Par acte de commissaire de justice du 24 décembre 2025, Monsieur [X] [Q] a fait assigner la CPAM de la Gironde devant le juge de l’exécution du tribunal judiciaire de Bordeaux afin de voir reporter le paiement des sommes dues.
A l’audience du 24 mars 2026 et aux termes de ses dernières écritures, Monsieur [Q] a sollicité de voir :
A titre principal,
Prononcer la nullité de l’opposition à tiers détenteur du 19 mai 2025 adressée par la CPAM de la Gironde à la CAF de la Gironde, Condamner la CPAM de la Gironde à restituer à Monsieur [Q] la somme de 1.332,26 euros indûment retenue,
A titre subsidiaire,
Reporter de 24 mois le paiement des sommes dues par Monsieur [Q] à la CPAM de la Gironde, Ordonner que les sommes correspondant aux échéances reportées portent intérêt au taux légal, Ordonner que les paiements qui seront effectués par Monsieur [Q] s’imputent d’abord sur le capital,
En tout état de cause,
Prononcer l’irrecevabilité de l’exception d’incompétence soulevée par la CPAM de la Gironde, Débouter la CPAM de la Gironde de l’ensemble de ses demandes formulées à l’encontre de Monsieur [Q], Condamner la CPAM de la Gironde à verser à Monsieur [Q] la somme de 2.000 euros sur le fondement de l’article 700 du code de procédure civile, Condamner la CPAM de la Gironde aux dépens de l’instance.
Monsieur [Q] fait valoir que l’exception d’incompétence soulevée en défense n’est pas recevable puisque la défenderesse ne mentionne pas la juridiction qu’elle estime compétente en lieu et place du juge de l’exécution, en contradiction avec l’article 75 du code de procédure civile. Il affirme en outre que le juge de l’exécution est compétent.
Au soutien de sa demande de nullité, il expose que la CPAM ne justifie pas l’avoir informé de l’opposition à tiers détenteur réalisée le 19 mai 2025 ainsi que des modalités pour la contester, en violation des dispositions des articles L133-4-9 et R133-9-6 du code de la sécurité sociale. Il affirme que ce vice de forme lui a causé un grief en ce qu’il a été privé d’allocations CAF à hauteur de 1.332,26 euros et sollicite en conséquence sa nullité et la restitution de la somme retenue.
Au soutien de sa demande de report, il explique ne disposer pour seul revenu que du RSA, être père de trois enfants mineurs et ne pas être en capacité de travailler compte tenu de son état de santé.
La CPAM de la Gironde sollicite à titre principal que la présente juridiction se déclare incompétente pour trancher les demandes de Monsieur [Q] et le renvoie à saisir le directeur de la CPAM ou le pôle social du Tribunal judiciaire en contestation de la retenue de prestations. A titre subsidiaire, elle conclut au rejet de toutes les demandes de Monsieur [Q] ainsi qu’à sa condamnation au paiement d’une somme de 1.000 euros sur le fondement de l’article 700 du code de procédure civile.

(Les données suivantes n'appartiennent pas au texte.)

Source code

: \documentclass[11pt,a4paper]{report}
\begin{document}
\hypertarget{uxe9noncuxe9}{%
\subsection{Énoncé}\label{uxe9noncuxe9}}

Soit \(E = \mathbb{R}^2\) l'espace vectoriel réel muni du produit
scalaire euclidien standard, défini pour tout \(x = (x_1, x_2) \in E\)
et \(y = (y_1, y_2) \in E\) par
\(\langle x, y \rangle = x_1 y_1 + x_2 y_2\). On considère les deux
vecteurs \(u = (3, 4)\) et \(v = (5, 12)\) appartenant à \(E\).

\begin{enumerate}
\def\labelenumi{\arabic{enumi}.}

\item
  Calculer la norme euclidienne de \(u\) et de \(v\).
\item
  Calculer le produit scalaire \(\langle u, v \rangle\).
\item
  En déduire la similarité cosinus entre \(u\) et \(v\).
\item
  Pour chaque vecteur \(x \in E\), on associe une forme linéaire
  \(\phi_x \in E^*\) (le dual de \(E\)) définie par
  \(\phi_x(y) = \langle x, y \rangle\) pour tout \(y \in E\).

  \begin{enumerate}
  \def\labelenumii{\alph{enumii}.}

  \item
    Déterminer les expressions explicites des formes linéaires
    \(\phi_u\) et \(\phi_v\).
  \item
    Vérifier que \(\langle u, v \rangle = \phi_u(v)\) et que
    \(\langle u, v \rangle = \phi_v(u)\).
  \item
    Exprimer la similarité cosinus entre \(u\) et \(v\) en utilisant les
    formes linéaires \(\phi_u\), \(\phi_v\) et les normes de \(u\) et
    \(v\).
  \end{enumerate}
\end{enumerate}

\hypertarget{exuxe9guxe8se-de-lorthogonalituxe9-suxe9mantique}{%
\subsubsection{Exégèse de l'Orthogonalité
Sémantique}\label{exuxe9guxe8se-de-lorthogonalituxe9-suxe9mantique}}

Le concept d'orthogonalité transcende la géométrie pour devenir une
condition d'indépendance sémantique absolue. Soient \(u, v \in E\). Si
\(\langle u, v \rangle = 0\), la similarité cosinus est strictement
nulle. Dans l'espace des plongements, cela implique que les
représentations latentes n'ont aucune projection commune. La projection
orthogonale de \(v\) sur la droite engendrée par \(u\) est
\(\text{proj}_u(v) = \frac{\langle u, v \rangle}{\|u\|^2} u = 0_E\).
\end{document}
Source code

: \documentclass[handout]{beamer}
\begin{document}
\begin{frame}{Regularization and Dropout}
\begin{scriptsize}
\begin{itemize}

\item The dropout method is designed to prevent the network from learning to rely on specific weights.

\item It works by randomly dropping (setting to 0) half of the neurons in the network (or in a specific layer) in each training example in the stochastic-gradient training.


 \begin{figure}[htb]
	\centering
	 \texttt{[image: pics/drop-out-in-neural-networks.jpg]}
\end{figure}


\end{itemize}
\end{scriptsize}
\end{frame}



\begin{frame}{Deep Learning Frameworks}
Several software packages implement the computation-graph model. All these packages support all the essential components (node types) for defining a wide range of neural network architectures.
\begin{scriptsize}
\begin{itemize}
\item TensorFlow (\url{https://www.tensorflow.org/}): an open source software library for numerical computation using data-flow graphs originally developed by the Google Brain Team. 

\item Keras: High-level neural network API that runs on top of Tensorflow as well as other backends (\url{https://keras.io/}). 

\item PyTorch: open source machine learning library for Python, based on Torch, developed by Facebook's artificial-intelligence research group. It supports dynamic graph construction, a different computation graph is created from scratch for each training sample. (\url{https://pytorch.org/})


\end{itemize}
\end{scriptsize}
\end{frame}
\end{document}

La CPAM de la Gironde soulève en effet l’incompétence du juge de l’exécution à double titre, d’une part, en soutenant que le litige relatif à la procédure engagée sur le fondement de l’article L.133-4-1 du code de la sécurité sociale relèverait de la compétence exclusive du pôle social du tribunal judiciaire de Bordeaux et d’autre part, en affirmant que l’article 1345-5 du code civil serait inapplicable aux créances de sécurité sociale, le pouvoir d’accorder des délais de paiement appartenant exclusivement au directeur de la caisse. Sur le fond, elle soutient qu’en tout état de cause, les dispositions de l’article R.133-9-6 ne sont pas applicables, la procédure litigieuse n’étant pas une opposition à tiers détenteur et que la demande de délais de paiement n’est pas justifiée et ne peut prospérer.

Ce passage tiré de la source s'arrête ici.